→ **EXERCISE**: Go through the listing that follows and write it out exactly. Drop the pictures.

→ **DATA FOR THE TASK**:
────────

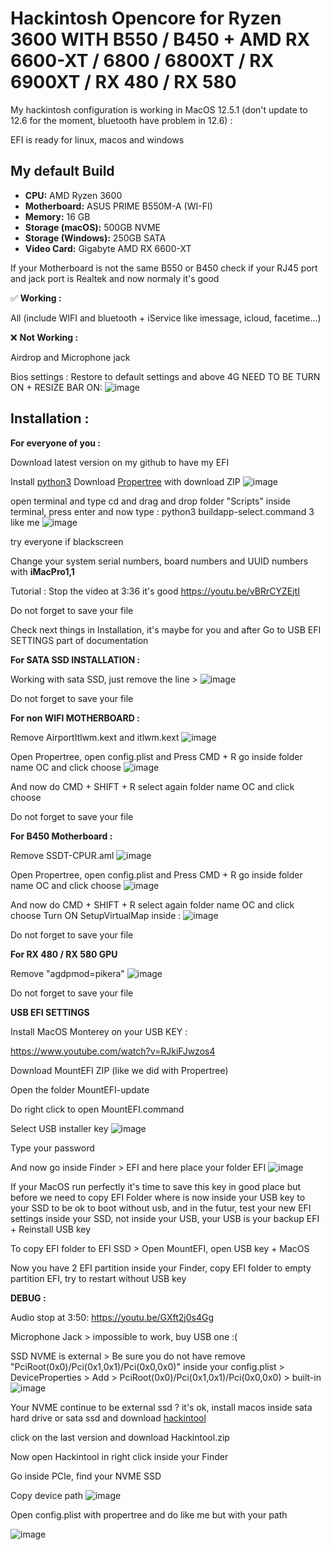 # Hackintosh Opencore for Ryzen 3600 WITH B550 / B450 + AMD RX 6600-XT / 6800 / 6800XT / RX 6900XT / RX 480 / RX 580
My hackintosh configuration is working in MacOS 12.5.1 (don't update to 12.6 for the moment, bluetooth have problem in 12.6) : 

EFI is ready for linux, macos and windows

## My default Build

* **CPU:** AMD Ryzen 3600
* **Motherboard:** ASUS PRIME B550M-A (WI-FI)
* **Memory:** 16 GB
* **Storage (macOS):** 500GB NVME
* **Storage (Windows):** 250GB SATA
* **Video Card:** Gigabyte AMD RX 6600-XT

If your Motherboard is not the same B550 or B450 check if your RJ45 port and jack port is Realtek and now normaly it's good

✅ **Working :**

All (include WIFI and bluetooth + iService like imessage, icloud, facetime...)

❌ **Not Working :**

Airdrop and Microphone jack

Bios settings :
Restore to default settings and above 4G NEED TO BE TURN ON + RESIZE BAR ON:
![image](https://user-images.githubusercontent.com/17613028/145913588-a78efc7a-dfaf-47d7-b35d-1b25f42d8231.png)


## Installation :
**For everyone of you :**

Download latest version on my github to have my EFI

Install [python3](https://www.python.org/downloads/ "python3")
Download [Propertree](https://github.com/corpnewt/ProperTree "Propertree") with download ZIP
![image](https://user-images.githubusercontent.com/17613028/145912137-d2ee52d7-760a-45a6-856f-f3bed810654c.png)

open terminal and type cd and drag and drop folder "Scripts" inside terminal, press enter and now type : python3 buildapp-select.command
3 like me ![image](https://user-images.githubusercontent.com/17613028/145912648-151dd5f8-863e-4266-a166-44306bb93119.png)

try everyone if blackscreen

Change your system serial numbers, board numbers and UUID numbers with **iMacPro1,1**

Tutorial :
Stop the video at 3:36 it's good https://youtu.be/vBRrCYZEjtI

Do not forget to save your file

Check next things in Installation, it's maybe for you and after Go to USB EFI SETTINGS part of documentation

**For SATA SSD INSTALLATION :**

Working with sata SSD, just remove the line >
![image](https://user-images.githubusercontent.com/17613028/145910303-7ec1593c-1af7-4a2e-a951-0f325e5886f7.png)

Do not forget to save your file

**For non WIFI MOTHERBOARD :**

Remove AirportItlwm.kext and itlwm.kext  ![image](https://user-images.githubusercontent.com/17613028/145911904-08751532-eca4-4f2e-8fdd-74984eba6bf7.png)

Open Propertree, open config.plist and Press CMD + R go inside folder name OC and click choose
![image](https://user-images.githubusercontent.com/17613028/145913301-b62ddcc1-f7a0-4d5d-8225-01c6b457dba8.png)

And now do CMD + SHIFT + R select again folder name OC and click choose

Do not forget to save your file

**For B450 Motherboard :**

Remove SSDT-CPUR.aml
![image](https://user-images.githubusercontent.com/17613028/145916554-06b24c6b-d3aa-4b9c-87ed-a6a2930ec570.png)

Open Propertree, open config.plist and Press CMD + R go inside folder name OC and click choose
![image](https://user-images.githubusercontent.com/17613028/145913301-b62ddcc1-f7a0-4d5d-8225-01c6b457dba8.png)

And now do CMD + SHIFT + R select again folder name OC and click choose
Turn ON SetupVirtualMap inside :
![image](https://user-images.githubusercontent.com/17613028/145916805-f075d77e-7234-481a-a80e-d8684e322ec1.png)

Do not forget to save your file

**For RX 480 / RX 580 GPU**

Remove "agdpmod=pikera"
![image](https://user-images.githubusercontent.com/17613028/145915060-718005df-c23e-41bc-9756-b93db8c72fdf.png)

Do not forget to save your file

**USB EFI SETTINGS**

Install MacOS Monterey on your USB KEY :

https://www.youtube.com/watch?v=RJkiFJwzos4

Download MountEFI ZIP (like we did with Propertree)

Open the folder MountEFI-update

Do right click to open MountEFI.command

Select USB installer key
![image](https://user-images.githubusercontent.com/17613028/145914385-900d8481-ac65-4f3f-9870-8a1cb619d8da.png)

Type your password

And now go inside Finder > EFI and here place your folder EFI
![image](https://user-images.githubusercontent.com/17613028/145914475-82171215-c8ee-4289-8a44-31d0c7fb8b5e.png)

If your MacOS run perfectly it's time to save this key in good place but before we need to copy EFI Folder where is now inside your USB key to your SSD to be ok to boot without usb, and in the futur, test your new EFI settings inside your SSD, not inside your USB, your USB is your backup EFI + Reinstall USB key

To copy EFI folder to EFI SSD > Open MountEFI, open USB key + MacOS

Now you have 2 EFI partition inside your Finder, copy EFI folder to empty partition EFI, try to restart without USB key


**DEBUG :**

Audio stop at 3:50: https://youtu.be/GXft2j0s4Gg

Microphone Jack > impossible to work, buy USB one :(

SSD NVME is external > Be sure you do not have remove "PciRoot(0x0)/Pci(0x1,0x1)/Pci(0x0,0x0)" inside your config.plist > DeviceProperties > Add > PciRoot(0x0)/Pci(0x1,0x1)/Pci(0x0,0x0) > built-in
![image](https://user-images.githubusercontent.com/17613028/145917296-9b49f957-424c-4e38-bb6c-0c9d2d0a0e71.png)

Your NVME continue to be external ssd ? it's ok, install macos inside sata hard drive or sata ssd and download [hackintool](https://github.com/headkaze/Hackintool/tagshttp:// "hackintool")

click on the last version and download Hackintool.zip

Now open Hackintool in right click inside your Finder

Go inside PCIe, find your NVME SSD

Copy device path
![image](https://user-images.githubusercontent.com/17613028/145917923-6bc78dad-ad6e-4eaa-9ef2-8fb293c1df85.png)

Open config.plist with propertree and do like me but with your path

![image](https://user-images.githubusercontent.com/17613028/145918147-db118db0-7726-40aa-8726-b9d2861b6b08.png)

────────

→ **RESULT FOR THIS EXERCISE**:
 # Hackintosh Opencore for Ryzen 3600 WITH B550 / B450 + AMD RX 6600-XT / 6800 / 6800XT / RX 6900XT / RX 480 / RX 580
My hackintosh configuration is working in MacOS 12.5.1 (don't update to 12.6 for the moment, bluetooth have problem in 12.6) : 

EFI is ready for linux, macos and windows

## My default Build

* **CPU:** AMD Ryzen 3600
* **Motherboard:** ASUS PRIME B550M-A (WI-FI)
* **Memory:** 16 GB
* **Storage (macOS):** 500GB NVME
* **Storage (Windows):** 250GB SATA
* **Video Card:** Gigabyte AMD RX 6600-XT

If your Motherboard is not the same B550 or B450 check if your RJ45 port and jack port is Realtek and now normaly it's good

✅ **Working :**

All (include WIFI and bluetooth + iService like imessage, icloud, facetime...)

❌ **Not Working :**

Airdrop and Microphone jack

Bios settings :
Restore to default settings and above 4G NEED TO BE TURN ON + RESIZE BAR ON:
![image](https://user-images.githubusercontent.com/17613028/145913588-a78efc7a-dfaf-47d7-b35d-1b25f42d8231.png)


## Installation :
**For everyone of you :**

Download latest version on my github to have my EFI

Install [python3](https://www.python.org/downloads/ "python3")
Download [Propertree](https://github.com/corpnewt/ProperTree "Propertree") with download ZIP
![image](https://user-images.githubusercontent.com/17613028/145912137-d2ee52d7-760a-45a6-856f-f3bed810654c.png)

open terminal and type cd and drag and drop folder "Scripts" inside terminal, press enter and now type : python3 buildapp-select.command
3 like me ![image](https://user-images.githubusercontent.com/17613028/145912648-151dd5f8-863e-4266-a166-44306bb93119.png)

try everyone if blackscreen

Change your system serial numbers, board numbers and UUID numbers with **iMacPro1,1**

Tutorial :
Stop the video at 3:36 it's good https://youtu.be/vBRrCYZEjtI

Do not forget to save your file

Check next things in Installation, it's maybe for you and after Go to USB EFI SETTINGS part of documentation

**For SATA SSD INSTALLATION :**

Working with sata SSD, just remove the line >
![image](https://user-images.githubusercontent.com/17613028/145910303-7ec1593c-1af7-4a2e-a951-0f325e5886f7.png)

Do not forget to save your file

**For non WIFI MOTHERBOARD :**

Remove AirportItlwm.kext and itlwm.kext  ![image](https://user-images.githubusercontent.com/17613028/145911904-08751532-eca4-4f2e-8fdd-74984eba6bf7.png)

Open Propertree, open config.plist and Press CMD + R go inside folder name OC and click choose
![image](https://user-images.githubusercontent.com/17613028/145913301-b62ddcc1-f7a0-4d5d-8225-01c6b457dba8.png)

And now do CMD + SHIFT + R select again folder name OC and click choose

Do not forget to save your file

**For B450 Motherboard :**

Remove SSDT-CPUR.aml
![image](https://user-images.githubusercontent.com/17613028/145916554-06b24c6b-d3aa-4b9c-87ed-a6a2930ec570.png)

Open Propertree, open config.plist and Press CMD + R go inside folder name OC and click choose
![image](https://user-images.githubusercontent.com/17613028/145913301-b62ddcc1-f7a0-4d5d-8225-01c6b457dba8.png)

And now do CMD + SHIFT + R select again folder name OC and click choose
Turn ON SetupVirtualMap inside :
![image](https://user-images.githubusercontent.com/17613028/145916805-f075d77e-7234-481a-a80e-d8684e322ec1.png)

Do not forget to save your file

**For RX 480 / RX 580 GPU**

Remove "agdpmod=pikera"
![image](https://user-images.githubusercontent.com/17613028/145915060-718005df-c23e-41bc-9756-b93db8c72fdf.png)

Do not forget to save your file

**USB EFI SETTINGS**

Install MacOS Monterey on your USB KEY :

https://www.youtube.com/watch?v=RJkiFJwzos4

Download MountEFI ZIP (like we did with Propertree)

Open the folder MountEFI-update

Do right click to open MountEFI.command

Select USB installer key
![image](https://user-images.githubusercontent.com/17613028/145914385-900d8481-ac65-4f3f-9870-8a1cb619d8da.png)

Type your password

And now go inside Finder > EFI and here place your folder EFI
![image](https://user-images.githubusercontent.com/17613028/145914475-82171215-c8ee-4289-8a44-31d0c7fb8b5e.png)

If your MacOS run perfectly it's time to save this key in good place but before we need to copy EFI Folder where is now inside your USB key to your SSD to be ok to boot without usb, and in the futur, test your new EFI settings inside your SSD, not inside your USB, your USB is your backup EFI + Reinstall USB key

To copy EFI folder to EFI SSD > Open MountEFI, open USB key + MacOS

Now you have 2 EFI partition inside your Finder, copy EFI folder to empty partition EFI, try to restart without USB key


**DEBUG :**

Audio stop at 3:50: https://youtu.be/GXft2j0s4Gg

Microphone Jack > impossible to work, buy USB one :(

SSD NVME is external > Be sure you do not have remove "PciRoot(0x0)/Pci(0x1,0x1)/Pci(0x0,0x0)" inside your config.plist > DeviceProperties > Add > PciRoot(0x0)/Pci(0x1,0x1)/Pci(0x0,0x0) > built-in
![image](https://user-images.githubusercontent.com/17613028/145917296-9b49f957-424c-4e38-bb6c-0c9d2d0a0e71.png)

Your NVME continue to be external ssd ? it's ok, install macos inside sata hard drive or sata ssd and download [hackintool](https://github.com/headkaze/Hackintool/tagshttp:// "hackintool")

click on the last version and download Hackintool.zip

Now open Hackintool in right click inside your Finder

Go inside PCIe, find your NVME SSD

Copy device path
![image](https://user-images.githubusercontent.com/17613028/145917923-6bc78dad-ad6e-4eaa-9ef2-8fb293c1df85.png)

Open config.plist with propertree and do like me but with your path

![image](https://user-images.githubusercontent.com/17613028/145918147-db118db0-7726-40aa-8726-b9d2861b6b08.png)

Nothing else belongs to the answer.